TRY IT:
Read the lines below. Copy out any that hold the string "BIOS".

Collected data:
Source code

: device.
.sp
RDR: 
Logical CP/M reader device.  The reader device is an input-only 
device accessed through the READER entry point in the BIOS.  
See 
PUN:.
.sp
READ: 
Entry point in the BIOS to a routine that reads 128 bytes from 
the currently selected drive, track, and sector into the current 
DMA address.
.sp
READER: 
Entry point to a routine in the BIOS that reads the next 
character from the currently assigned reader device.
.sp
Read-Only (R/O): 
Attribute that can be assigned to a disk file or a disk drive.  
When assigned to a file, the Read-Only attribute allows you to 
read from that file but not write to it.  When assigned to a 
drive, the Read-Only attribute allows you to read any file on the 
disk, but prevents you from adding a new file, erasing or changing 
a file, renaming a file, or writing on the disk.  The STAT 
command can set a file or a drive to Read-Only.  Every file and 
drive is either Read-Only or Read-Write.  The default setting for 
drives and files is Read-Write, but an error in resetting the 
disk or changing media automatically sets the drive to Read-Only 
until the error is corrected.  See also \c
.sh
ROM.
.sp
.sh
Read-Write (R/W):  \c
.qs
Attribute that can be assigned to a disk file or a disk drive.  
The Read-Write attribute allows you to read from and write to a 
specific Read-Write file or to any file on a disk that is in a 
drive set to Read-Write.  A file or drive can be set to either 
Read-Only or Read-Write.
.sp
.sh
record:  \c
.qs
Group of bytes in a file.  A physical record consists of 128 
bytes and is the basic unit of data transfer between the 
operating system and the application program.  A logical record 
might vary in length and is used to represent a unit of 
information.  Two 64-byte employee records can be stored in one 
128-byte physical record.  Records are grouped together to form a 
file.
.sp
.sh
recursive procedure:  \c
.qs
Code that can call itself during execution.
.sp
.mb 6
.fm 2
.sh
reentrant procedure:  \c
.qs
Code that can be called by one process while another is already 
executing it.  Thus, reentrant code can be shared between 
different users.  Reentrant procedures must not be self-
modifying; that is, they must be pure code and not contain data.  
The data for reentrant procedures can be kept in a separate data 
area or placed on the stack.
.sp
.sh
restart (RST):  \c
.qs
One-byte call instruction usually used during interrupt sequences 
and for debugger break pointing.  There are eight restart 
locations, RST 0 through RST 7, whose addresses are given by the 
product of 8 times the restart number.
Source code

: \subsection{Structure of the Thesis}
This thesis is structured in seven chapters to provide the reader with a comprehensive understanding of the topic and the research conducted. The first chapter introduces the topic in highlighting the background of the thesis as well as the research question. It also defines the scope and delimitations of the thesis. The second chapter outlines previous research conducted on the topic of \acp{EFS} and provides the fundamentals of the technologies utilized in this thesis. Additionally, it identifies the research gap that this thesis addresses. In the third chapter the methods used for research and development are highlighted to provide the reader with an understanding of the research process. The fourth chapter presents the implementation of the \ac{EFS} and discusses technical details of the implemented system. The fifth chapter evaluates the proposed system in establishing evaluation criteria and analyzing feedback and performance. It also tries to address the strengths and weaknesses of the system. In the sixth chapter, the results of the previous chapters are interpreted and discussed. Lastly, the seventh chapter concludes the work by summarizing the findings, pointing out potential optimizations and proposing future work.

TASK ANSWER:
device accessed through the READER entry point in the BIOS.  
Entry point in the BIOS to a routine that reads 128 bytes from 
Entry point to a routine in the BIOS that reads the next 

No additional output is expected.